Eigenanalysis and non-modal analysis of collocated discontinuous Galerkin discretizations with the summation-by-parts property

Guided by the von Neumann and non-modal analyses, we investigate the dispersion and diffusion properties of collocated discontinuous Galerkin methods with the summation-by-parts property coupled with the simultaneous approximation technique. We use the linear advection and linear advection-diffusion equations as model problems. The analysis is carried out by varying the order of the spatial discretization, the Peclet number, and looking at the effect of the upwind term.
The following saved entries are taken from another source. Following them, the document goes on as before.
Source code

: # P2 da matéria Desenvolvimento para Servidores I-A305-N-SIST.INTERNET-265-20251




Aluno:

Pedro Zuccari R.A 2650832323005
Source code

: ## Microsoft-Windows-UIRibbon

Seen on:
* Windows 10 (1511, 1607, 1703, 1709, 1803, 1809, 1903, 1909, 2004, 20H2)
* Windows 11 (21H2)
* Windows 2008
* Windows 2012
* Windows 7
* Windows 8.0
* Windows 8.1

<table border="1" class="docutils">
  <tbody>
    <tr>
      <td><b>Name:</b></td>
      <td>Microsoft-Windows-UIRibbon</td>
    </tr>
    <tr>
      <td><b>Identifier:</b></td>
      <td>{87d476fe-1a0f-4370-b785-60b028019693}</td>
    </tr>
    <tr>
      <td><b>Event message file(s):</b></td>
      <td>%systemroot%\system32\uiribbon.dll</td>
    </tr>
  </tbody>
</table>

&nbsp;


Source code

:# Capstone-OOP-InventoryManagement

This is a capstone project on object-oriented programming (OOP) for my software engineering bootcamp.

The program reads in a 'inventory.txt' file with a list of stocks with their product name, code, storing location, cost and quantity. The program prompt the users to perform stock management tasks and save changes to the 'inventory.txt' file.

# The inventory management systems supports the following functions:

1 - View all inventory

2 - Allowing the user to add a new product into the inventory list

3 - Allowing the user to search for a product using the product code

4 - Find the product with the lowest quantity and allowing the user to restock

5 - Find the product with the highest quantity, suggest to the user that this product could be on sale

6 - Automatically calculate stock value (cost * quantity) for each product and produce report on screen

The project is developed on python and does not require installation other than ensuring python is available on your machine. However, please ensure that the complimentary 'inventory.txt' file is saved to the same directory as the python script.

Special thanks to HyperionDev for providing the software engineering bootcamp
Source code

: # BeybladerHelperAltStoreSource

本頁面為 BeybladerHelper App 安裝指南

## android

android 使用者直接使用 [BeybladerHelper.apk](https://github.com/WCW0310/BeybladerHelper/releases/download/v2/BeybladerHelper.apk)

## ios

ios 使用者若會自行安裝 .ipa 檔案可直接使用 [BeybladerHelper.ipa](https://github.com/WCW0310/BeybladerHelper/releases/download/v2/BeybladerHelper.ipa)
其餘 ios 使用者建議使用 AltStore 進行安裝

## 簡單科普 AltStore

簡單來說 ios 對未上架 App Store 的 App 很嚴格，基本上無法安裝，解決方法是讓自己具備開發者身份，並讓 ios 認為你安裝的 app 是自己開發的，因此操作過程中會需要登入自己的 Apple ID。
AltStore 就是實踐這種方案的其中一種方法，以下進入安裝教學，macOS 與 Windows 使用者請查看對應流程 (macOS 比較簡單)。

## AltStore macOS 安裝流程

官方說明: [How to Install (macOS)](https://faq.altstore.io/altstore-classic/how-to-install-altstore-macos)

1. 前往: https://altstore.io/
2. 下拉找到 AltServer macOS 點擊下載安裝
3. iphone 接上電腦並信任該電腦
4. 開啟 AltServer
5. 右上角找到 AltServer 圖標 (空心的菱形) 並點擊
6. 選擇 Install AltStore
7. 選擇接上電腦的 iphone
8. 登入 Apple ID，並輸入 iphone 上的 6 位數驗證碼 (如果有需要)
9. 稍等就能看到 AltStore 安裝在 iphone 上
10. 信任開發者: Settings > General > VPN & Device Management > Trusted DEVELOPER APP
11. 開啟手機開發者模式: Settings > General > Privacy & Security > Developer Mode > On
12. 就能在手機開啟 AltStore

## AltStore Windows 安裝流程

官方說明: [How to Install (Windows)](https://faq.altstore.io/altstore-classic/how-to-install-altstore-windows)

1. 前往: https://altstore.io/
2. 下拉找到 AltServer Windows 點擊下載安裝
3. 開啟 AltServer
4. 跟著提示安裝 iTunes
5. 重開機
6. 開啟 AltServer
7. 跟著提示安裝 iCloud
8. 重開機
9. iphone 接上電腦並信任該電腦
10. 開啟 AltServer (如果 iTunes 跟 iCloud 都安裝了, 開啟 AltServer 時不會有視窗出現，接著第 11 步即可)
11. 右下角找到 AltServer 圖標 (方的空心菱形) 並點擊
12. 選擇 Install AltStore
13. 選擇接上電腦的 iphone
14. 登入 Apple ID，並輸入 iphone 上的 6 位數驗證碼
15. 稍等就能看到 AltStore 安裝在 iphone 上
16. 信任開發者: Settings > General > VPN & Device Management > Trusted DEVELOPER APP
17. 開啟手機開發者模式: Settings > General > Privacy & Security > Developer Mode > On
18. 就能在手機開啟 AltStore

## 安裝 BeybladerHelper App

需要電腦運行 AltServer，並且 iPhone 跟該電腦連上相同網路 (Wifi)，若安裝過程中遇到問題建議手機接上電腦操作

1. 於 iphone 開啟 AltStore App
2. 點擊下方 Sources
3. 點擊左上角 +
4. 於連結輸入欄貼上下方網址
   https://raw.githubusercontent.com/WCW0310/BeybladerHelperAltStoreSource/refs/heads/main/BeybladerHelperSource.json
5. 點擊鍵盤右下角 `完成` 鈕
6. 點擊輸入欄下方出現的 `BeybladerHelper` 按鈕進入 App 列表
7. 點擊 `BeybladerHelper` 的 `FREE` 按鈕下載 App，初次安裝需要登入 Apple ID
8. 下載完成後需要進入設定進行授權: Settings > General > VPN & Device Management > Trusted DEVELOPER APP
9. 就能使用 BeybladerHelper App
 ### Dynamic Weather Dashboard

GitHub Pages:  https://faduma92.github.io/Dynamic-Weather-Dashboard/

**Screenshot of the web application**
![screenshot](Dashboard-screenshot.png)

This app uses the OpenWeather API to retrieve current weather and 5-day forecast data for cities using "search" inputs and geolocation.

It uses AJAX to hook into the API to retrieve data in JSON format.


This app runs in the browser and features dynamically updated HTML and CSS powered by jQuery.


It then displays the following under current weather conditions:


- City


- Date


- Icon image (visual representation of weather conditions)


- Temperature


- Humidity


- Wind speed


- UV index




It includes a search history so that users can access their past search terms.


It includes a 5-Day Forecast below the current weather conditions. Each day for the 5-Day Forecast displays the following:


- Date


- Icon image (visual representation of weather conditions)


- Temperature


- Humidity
The eigenanalysis is verified to provide insights into the numerical errors based on the behavior of the primary mode. The dispersion and diffusion errors associated with the spatial discretization are shown to behave according to the primary-or physical-mode in the range of low wavenumbers. In this context, the discretization of the model problems is verified to be stable for all flow regimes and independent of the solution polynomial degree. The effect of the upwind term shows that its effect decreases by increasing the accuracy of the discretization. Further, two analyses that includes all modes are used to get better insights into the diffusion and robustness of the scheme. From the non-modal analysis, the short-term diffusion is computed for different flow regimes and solution polynomial degrees. The energy decay or long-term diffusion based on all eigenmodes based on the eigenmodes matrix is analyzed for t > 0 and different spatial discretizations. The results are validated against under-resolved turbulence simulations of the Taylor-Green vortex at two Reynolds numbers, i.e. , Re = 100 and 1600, and a Mach number Ma = 0.1, and the decaying of compressible homogeneous isotropic turbulence at a Reynolds number based on the Taylor microscale of Re-lambda = 100 and a turbulent Mach number of Ma(t )= 0.6.